“Necessity is the mother of Invention.”
Many of us are familiar with this quote. Basically it describes how innovations we see today aimed to solve a problem or need of before. We admire the resourcefulness of the entrepreneur — the creative problem-solver — who is able to identify such a need and provide a solution for it. Cherian Joseph over at Acumen’s blog discusses the idea of Jugaad, or frugal innovation. In Jugaad, the invention occurs despite limited resources, expertise or institutional support. Instead it is borne from “every housewife, street hawker, farmer, transporter or trader. Here innovation is led by creativity, common sense and, more importantly, the need to survive.”
Joseph’s article highlights the darker side of this dynamic as well. He recognizes that these inventions represent a desire to circumvent existing systems because these systems often are broken, remain unfixed and “the painful ordeal of battling government bureaucracy” has proven too much to bear.

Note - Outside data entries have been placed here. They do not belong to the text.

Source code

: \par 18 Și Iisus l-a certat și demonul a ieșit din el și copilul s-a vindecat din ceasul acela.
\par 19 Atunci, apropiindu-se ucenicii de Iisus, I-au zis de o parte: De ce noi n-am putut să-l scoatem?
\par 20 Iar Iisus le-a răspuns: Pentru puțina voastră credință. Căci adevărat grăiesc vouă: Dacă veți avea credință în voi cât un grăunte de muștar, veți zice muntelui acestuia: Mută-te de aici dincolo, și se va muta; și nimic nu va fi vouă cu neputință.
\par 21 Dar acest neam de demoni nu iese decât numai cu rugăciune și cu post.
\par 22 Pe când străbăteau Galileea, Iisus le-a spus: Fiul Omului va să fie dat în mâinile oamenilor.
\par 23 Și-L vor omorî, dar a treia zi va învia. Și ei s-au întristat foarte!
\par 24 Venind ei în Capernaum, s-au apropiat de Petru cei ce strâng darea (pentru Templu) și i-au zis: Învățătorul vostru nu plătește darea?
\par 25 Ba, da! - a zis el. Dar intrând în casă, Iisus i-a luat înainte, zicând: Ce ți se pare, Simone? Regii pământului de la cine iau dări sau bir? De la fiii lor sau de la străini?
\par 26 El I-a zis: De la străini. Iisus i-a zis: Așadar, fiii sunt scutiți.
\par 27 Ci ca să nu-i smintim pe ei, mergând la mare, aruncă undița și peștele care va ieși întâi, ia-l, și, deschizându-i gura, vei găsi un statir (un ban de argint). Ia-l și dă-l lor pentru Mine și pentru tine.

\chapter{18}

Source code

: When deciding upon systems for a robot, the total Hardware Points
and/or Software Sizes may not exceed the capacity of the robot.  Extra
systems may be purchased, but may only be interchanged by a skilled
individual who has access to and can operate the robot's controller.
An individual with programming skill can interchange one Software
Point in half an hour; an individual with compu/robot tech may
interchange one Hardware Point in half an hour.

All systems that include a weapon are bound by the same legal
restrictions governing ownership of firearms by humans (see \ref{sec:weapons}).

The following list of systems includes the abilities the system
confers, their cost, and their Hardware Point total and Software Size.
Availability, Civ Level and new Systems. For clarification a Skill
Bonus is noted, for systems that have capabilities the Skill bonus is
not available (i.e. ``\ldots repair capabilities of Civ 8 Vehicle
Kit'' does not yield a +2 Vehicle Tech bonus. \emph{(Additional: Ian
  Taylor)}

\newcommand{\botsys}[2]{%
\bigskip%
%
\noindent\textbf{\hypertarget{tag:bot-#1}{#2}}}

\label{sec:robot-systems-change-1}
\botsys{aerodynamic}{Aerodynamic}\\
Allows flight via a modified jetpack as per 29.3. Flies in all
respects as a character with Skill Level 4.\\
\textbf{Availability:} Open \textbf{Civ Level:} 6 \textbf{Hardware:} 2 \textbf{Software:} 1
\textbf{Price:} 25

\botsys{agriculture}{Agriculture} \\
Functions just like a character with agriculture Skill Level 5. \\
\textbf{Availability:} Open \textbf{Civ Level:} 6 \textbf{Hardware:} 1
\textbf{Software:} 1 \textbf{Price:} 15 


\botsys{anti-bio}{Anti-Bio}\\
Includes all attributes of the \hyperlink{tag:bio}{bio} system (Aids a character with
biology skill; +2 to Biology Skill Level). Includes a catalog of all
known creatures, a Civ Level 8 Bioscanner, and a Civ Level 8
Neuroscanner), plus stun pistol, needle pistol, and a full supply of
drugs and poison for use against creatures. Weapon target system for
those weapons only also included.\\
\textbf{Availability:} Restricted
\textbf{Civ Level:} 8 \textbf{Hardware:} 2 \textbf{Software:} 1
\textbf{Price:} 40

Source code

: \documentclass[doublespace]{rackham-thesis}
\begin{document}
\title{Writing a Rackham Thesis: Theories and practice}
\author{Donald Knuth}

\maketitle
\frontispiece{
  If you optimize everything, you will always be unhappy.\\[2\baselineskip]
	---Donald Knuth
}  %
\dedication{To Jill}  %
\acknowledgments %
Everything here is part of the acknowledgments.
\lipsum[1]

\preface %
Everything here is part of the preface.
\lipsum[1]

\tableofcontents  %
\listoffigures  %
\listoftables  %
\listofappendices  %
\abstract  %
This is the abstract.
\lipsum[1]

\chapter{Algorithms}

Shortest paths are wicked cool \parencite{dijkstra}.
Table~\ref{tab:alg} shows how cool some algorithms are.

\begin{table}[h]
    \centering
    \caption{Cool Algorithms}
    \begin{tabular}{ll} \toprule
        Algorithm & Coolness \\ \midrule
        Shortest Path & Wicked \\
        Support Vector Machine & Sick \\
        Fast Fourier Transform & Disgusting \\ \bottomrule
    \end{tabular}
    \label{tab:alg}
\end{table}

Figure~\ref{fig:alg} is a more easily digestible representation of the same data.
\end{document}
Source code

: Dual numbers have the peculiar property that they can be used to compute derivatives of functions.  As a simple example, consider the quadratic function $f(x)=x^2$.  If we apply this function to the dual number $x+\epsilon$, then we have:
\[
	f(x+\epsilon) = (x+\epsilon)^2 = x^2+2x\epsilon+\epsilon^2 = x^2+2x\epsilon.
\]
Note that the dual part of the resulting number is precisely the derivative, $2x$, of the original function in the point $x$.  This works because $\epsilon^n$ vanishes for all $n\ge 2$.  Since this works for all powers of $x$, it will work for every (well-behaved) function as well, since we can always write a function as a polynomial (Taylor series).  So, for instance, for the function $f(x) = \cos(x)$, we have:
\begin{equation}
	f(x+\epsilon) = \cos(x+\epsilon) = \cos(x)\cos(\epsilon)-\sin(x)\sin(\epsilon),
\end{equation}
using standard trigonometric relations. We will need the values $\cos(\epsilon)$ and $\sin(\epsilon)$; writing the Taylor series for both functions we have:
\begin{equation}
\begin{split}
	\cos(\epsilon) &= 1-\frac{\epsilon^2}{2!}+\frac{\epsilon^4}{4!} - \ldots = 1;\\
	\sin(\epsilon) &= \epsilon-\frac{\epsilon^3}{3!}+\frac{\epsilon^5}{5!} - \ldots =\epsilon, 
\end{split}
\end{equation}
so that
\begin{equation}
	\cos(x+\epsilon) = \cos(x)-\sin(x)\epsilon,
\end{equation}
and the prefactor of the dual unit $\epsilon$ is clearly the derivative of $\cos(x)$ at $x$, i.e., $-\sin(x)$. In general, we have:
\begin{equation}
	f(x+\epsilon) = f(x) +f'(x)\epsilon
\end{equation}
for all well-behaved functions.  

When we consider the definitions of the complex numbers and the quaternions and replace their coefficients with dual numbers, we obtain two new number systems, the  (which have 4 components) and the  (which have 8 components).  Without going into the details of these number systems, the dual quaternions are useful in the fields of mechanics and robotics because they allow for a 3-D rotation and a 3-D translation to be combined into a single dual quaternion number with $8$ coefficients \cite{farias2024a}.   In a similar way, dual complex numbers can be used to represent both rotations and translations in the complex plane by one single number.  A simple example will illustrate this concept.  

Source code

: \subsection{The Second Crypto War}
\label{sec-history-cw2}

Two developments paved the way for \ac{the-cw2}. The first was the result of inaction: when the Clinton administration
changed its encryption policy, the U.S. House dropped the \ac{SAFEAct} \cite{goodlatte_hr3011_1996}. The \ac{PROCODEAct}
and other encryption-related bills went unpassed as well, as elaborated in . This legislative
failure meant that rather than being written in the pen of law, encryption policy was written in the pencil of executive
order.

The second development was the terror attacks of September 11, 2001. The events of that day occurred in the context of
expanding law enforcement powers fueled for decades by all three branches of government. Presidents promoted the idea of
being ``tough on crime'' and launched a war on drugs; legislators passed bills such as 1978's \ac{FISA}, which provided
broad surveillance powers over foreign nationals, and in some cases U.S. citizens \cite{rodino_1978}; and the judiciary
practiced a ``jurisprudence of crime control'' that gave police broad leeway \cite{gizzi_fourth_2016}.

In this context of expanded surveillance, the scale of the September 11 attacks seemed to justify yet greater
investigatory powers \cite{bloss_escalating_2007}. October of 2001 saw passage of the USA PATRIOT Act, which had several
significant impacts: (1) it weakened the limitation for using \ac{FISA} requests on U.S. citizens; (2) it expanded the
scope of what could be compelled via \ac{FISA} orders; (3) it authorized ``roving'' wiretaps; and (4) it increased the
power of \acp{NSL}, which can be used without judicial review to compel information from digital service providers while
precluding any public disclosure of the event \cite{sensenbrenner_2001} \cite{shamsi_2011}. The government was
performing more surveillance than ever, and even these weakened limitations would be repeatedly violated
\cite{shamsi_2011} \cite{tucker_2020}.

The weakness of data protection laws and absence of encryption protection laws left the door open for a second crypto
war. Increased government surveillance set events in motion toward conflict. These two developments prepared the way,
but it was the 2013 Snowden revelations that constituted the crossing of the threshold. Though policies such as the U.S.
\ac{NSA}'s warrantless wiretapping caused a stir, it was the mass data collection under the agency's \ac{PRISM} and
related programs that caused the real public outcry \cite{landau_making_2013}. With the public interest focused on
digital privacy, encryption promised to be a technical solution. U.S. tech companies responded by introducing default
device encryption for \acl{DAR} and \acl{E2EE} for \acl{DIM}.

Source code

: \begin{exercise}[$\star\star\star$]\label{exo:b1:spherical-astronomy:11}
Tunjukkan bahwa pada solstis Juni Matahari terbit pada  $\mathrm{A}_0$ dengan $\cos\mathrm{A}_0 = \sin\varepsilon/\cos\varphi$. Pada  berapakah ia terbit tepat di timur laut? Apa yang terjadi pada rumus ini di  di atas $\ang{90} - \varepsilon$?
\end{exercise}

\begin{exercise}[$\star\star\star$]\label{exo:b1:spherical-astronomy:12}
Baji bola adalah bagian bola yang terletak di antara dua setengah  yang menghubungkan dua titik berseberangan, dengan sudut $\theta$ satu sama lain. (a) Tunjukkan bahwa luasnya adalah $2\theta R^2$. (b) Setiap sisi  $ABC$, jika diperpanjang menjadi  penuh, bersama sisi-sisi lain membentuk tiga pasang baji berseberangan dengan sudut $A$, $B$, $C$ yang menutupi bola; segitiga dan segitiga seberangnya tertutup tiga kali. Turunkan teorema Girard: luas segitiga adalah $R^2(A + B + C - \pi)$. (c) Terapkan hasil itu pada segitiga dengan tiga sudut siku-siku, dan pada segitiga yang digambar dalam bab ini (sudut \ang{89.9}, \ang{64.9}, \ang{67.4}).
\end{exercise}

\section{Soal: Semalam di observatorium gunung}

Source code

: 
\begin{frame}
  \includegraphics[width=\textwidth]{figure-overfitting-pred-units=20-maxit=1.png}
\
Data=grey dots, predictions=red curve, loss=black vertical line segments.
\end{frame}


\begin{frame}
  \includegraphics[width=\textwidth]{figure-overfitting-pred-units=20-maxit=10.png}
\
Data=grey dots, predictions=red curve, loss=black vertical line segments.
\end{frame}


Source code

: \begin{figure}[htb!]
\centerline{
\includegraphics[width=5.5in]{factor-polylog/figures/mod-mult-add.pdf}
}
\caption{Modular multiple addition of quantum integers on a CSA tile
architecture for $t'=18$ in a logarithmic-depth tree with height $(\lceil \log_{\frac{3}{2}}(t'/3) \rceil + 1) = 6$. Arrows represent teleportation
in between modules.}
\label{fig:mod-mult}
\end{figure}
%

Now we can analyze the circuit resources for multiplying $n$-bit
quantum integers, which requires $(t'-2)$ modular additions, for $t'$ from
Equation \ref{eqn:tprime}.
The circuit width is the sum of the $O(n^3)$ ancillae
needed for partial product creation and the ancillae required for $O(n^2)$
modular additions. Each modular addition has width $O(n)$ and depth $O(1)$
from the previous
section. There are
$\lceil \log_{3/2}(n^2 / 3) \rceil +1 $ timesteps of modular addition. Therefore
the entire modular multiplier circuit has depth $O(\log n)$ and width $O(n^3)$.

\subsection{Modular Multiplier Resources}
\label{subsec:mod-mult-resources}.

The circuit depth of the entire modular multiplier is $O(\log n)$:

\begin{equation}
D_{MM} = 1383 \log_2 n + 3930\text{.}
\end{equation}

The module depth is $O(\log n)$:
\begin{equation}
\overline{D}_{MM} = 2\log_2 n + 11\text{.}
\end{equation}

In this way, the failures of government have become the necessity within which everyday Indians must innovate. Unlike in developed economies where innovation is something that is seen as a way to add value to someone’s bottom line, in Jugaad it is the desire to survive that drives this ingenuity. The inventions are often amazing:
Jugaad is seen in every aspect of life here. Last week, I was chugging along a dusty road complaining about the humid heat in Mumbai, when I observed a little girl on her way to school. She was maybe nine or ten years old, and in addition to carrying her younger brother on the back seat of her bicycle, she was balancing brutally heavy school bags and lunch boxes while simultaneously battling rickshaw drivers and pedestrians on the street. The girl had constructed a secure but easily detachable belt to the backseat to hold her brother, in addition to a small adjustable ‘rear view’ mirror to keep an eye on the child. On one hand, it is painful to see a little girl burdened with such responsibilities. But on the other hand, it is refreshing to see how cleverly she had managed to use scare resources to meet that responsibility with a smiling face. If necessity is the mother of invention, then India must be the mother of necessity.
But solutions like the one designed by this child only highlight that the larger issues remain woefully unaddressed. Where is the affordable public transportation to and from school? What sort of support can we provide these children to ensure their commute is safe? These are the most basic of needs, needs that should not be left to the creativity of a few but instead addressed en masse by the state.
In an piece in McSweeney’s, Stephany Aulenback humorously develops a narrative around this idea. She starts her piece by saying “Necessity is the mother of Invention, and, as everybody knows, a skinny woman named Poverty is the mother of Necessity.” These words ring true here, except that instead of Poverty being the grandparent, I argue that it is the failure of Government who has given birth to Necessity.